(Records drawn from a dataset)

================

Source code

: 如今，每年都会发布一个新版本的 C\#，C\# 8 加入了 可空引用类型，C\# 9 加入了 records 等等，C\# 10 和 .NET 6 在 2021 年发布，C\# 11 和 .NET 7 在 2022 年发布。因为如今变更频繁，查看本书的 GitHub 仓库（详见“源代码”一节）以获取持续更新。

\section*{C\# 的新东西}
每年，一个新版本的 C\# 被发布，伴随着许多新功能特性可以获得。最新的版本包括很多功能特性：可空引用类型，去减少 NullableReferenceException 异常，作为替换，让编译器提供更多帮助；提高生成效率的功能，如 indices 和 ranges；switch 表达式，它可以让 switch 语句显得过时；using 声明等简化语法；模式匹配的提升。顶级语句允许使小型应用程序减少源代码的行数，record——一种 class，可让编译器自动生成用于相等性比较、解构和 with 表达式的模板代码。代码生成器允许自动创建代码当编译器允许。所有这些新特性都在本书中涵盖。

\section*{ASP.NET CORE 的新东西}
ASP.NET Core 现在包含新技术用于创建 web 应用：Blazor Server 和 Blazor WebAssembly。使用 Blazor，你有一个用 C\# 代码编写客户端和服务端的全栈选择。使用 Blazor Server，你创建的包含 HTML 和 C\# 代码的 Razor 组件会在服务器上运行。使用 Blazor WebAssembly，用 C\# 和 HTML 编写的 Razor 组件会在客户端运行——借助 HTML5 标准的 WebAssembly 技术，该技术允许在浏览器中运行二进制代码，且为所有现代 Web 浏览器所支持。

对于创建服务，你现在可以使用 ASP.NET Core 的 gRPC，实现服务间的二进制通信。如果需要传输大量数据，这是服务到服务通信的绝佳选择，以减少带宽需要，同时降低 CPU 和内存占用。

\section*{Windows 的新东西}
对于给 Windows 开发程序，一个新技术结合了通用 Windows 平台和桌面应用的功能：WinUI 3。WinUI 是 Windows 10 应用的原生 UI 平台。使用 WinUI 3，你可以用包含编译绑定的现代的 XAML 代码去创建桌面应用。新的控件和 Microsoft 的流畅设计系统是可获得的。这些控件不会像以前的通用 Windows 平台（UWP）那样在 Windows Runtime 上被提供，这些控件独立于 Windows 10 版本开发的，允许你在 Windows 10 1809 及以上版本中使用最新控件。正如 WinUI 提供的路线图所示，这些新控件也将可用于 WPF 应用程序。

================

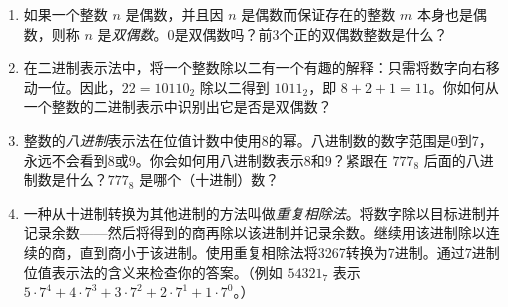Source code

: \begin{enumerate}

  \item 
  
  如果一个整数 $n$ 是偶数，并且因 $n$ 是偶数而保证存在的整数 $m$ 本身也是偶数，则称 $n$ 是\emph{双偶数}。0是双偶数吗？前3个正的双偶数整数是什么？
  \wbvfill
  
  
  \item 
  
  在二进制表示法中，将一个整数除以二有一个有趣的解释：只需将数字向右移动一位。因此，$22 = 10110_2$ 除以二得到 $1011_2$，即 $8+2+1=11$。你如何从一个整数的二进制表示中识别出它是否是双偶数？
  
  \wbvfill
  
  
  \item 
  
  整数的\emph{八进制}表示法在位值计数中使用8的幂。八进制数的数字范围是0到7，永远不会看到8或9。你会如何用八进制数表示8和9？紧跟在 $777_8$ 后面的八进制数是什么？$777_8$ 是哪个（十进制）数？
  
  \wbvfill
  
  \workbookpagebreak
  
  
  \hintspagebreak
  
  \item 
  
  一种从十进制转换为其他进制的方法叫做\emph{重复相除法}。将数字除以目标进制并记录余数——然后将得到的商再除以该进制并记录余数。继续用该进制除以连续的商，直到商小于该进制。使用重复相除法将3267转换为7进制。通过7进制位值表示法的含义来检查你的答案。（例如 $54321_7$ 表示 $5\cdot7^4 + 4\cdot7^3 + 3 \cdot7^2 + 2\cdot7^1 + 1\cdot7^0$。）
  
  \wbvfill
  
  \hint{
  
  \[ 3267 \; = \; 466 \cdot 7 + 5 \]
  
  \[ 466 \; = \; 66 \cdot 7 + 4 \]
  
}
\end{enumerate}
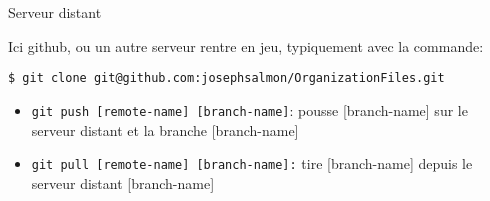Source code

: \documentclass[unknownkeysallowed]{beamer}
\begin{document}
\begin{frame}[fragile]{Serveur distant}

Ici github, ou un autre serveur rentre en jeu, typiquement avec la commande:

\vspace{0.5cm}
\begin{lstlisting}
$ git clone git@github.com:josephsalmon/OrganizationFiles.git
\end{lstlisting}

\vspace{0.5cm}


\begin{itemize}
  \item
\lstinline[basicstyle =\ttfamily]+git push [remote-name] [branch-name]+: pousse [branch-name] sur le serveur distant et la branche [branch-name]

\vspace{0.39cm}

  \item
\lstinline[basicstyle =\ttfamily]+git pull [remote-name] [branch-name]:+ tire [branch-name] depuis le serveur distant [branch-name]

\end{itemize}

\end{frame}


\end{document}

================

**TASK ITEM**: Proceeding from the line containing "每年，一个新版本的 C\# 被发布，伴随着许多新功能特性可以获得。最新的版本包括很多功能特性：可空引用类型，去减少" through the line containing "对于给 Windows 开发程序，一个新技术结合了通用", transcribe the lines above exactly, both end lines included.

**EXPECTED ANSWER**:
每年，一个新版本的 C\# 被发布，伴随着许多新功能特性可以获得。最新的版本包括很多功能特性：可空引用类型，去减少 NullableReferenceException 异常，作为替换，让编译器提供更多帮助；提高生成效率的功能，如 indices 和 ranges；switch 表达式，它可以让 switch 语句显得过时；using 声明等简化语法；模式匹配的提升。顶级语句允许使小型应用程序减少源代码的行数，record——一种 class，可让编译器自动生成用于相等性比较、解构和 with 表达式的模板代码。代码生成器允许自动创建代码当编译器允许。所有这些新特性都在本书中涵盖。

\section*{ASP.NET CORE 的新东西}
ASP.NET Core 现在包含新技术用于创建 web 应用：Blazor Server 和 Blazor WebAssembly。使用 Blazor，你有一个用 C\# 代码编写客户端和服务端的全栈选择。使用 Blazor Server，你创建的包含 HTML 和 C\# 代码的 Razor 组件会在服务器上运行。使用 Blazor WebAssembly，用 C\# 和 HTML 编写的 Razor 组件会在客户端运行——借助 HTML5 标准的 WebAssembly 技术，该技术允许在浏览器中运行二进制代码，且为所有现代 Web 浏览器所支持。

对于创建服务，你现在可以使用 ASP.NET Core 的 gRPC，实现服务间的二进制通信。如果需要传输大量数据，这是服务到服务通信的绝佳选择，以减少带宽需要，同时降低 CPU 和内存占用。

\section*{Windows 的新东西}
对于给 Windows 开发程序，一个新技术结合了通用 Windows 平台和桌面应用的功能：WinUI 3。WinUI 是 Windows 10 应用的原生 UI 平台。使用 WinUI 3，你可以用包含编译绑定的现代的 XAML 代码去创建桌面应用。新的控件和 Microsoft 的流畅设计系统是可获得的。这些控件不会像以前的通用 Windows 平台（UWP）那样在 Windows Runtime 上被提供，这些控件独立于 Windows 10 版本开发的，允许你在 Windows 10 1809 及以上版本中使用最新控件。正如 WinUI 提供的路线图所示，这些新控件也将可用于 WPF 应用程序。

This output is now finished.